● EXERCISE OBJECTIVE:
Filter these records by the string "기다리고", copying each line that holds it.

● INPUT DATA:

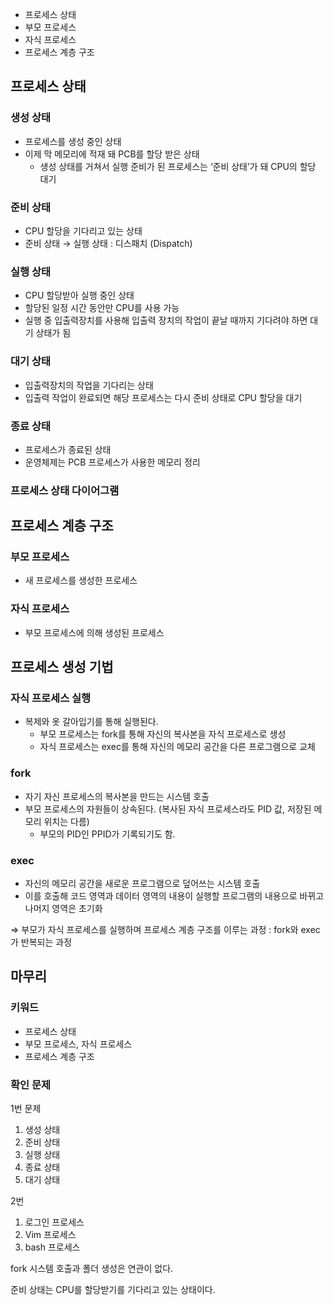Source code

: <aside>

- 프로세스 상태
- 부모 프로세스
- 자식 프로세스
- 프로세스 계층 구조
</aside>

## 프로세스 상태

### 생성 상태

- 프로세스를 생성 중인 상태
- 이제 막 메모리에 적재 돼 PCB를 할당 받은 상태
    - 생성 상태를 거쳐서 실행 준비가 된 프로세스는 ‘준비 상태’가 돼 CPU의 할당 대기

### 준비 상태

- CPU 할당을 기다리고 있는 상태
- 준비 상태 → 실행 상태 : 디스패치 (Dispatch)

### 실행 상태

- CPU 할당받아 실행 중인 상태
- 할당된 일정 시간 동안만 CPU를 사용 가능
- 실행 중 입출력장치를 사용해 입출력 장치의 작업이 끝날 때까지 기다려야 하면 대기 상태가 됨

### 대기 상태

- 입출력장치의 작업을 기다리는 상태
- 입출력 작업이 완료되면 해당 프로세스는 다시 준비 상태로 CPU 할당을 대기

### 종료 상태

- 프로세스가 종료된 상태
- 운영체제는 PCB 프로세스가 사용한 메모리 정리

### 프로세스 상태 다이어그램



## 프로세스 계층 구조

### 부모 프로세스

- 새 프로세스를 생성한 프로세스

### 자식 프로세스

- 부모 프로세스에 의해 생성된 프로세스



## 프로세스 생성 기법

### 자식 프로세스 실행

- 복제와 옷 갈아입기를 통해 실행된다.
    - 부모 프로세스는 fork를 통해 자신의 복사본을 자식 프로세스로 생성
    - 자식 프로세스는 exec를 통해 자신의 메모리 공간을 다른 프로그램으로 교체

### fork

- 자기 자신 프로세스의 복사본을 만드는 시스템 호출
- 부모 프로세스의 자원들이 상속된다. (복사된 자식 프로세스라도 PID 값, 저장된 메모리 위치는 다름)
    - 부모의 PID인 PPID가 기록되기도 함.

### exec

- 자신의 메모리 공간을 새로운 프로그램으로 덮어쓰는 시스템 호출
- 이를 호출해 코드 영역과 데이터 영역의 내용이 실행할 프로그램의 내용으로 바뀌고 나머지 영역은 초기화

⇒ 부모가 자식 프로세스를 실행하며 프로세스 계층 구조를 이루는 과정 : fork와 exec가 반복되는 과정

## 마무리

### 키워드

- 프로세스 상태
- 부모 프로세스, 자식 프로세스
- 프로세스 계층 구조

### 확인 문제

1번 문제

1. 생성 상태
2. 준비 상태
3. 실행 상태
4. 종료 상태
5. 대기 상태

2번

1. 로그인 프로세스
2. Vim 프로세스
3. bash 프로세스

fork 시스템 호출과 폴더 생성은 연관이 없다.

준비 상태는 CPU를 할당받기를 기다리고 있는 상태이다.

● ANSWER AREA:
- CPU 할당을 기다리고 있는 상태
준비 상태는 CPU를 할당받기를 기다리고 있는 상태이다.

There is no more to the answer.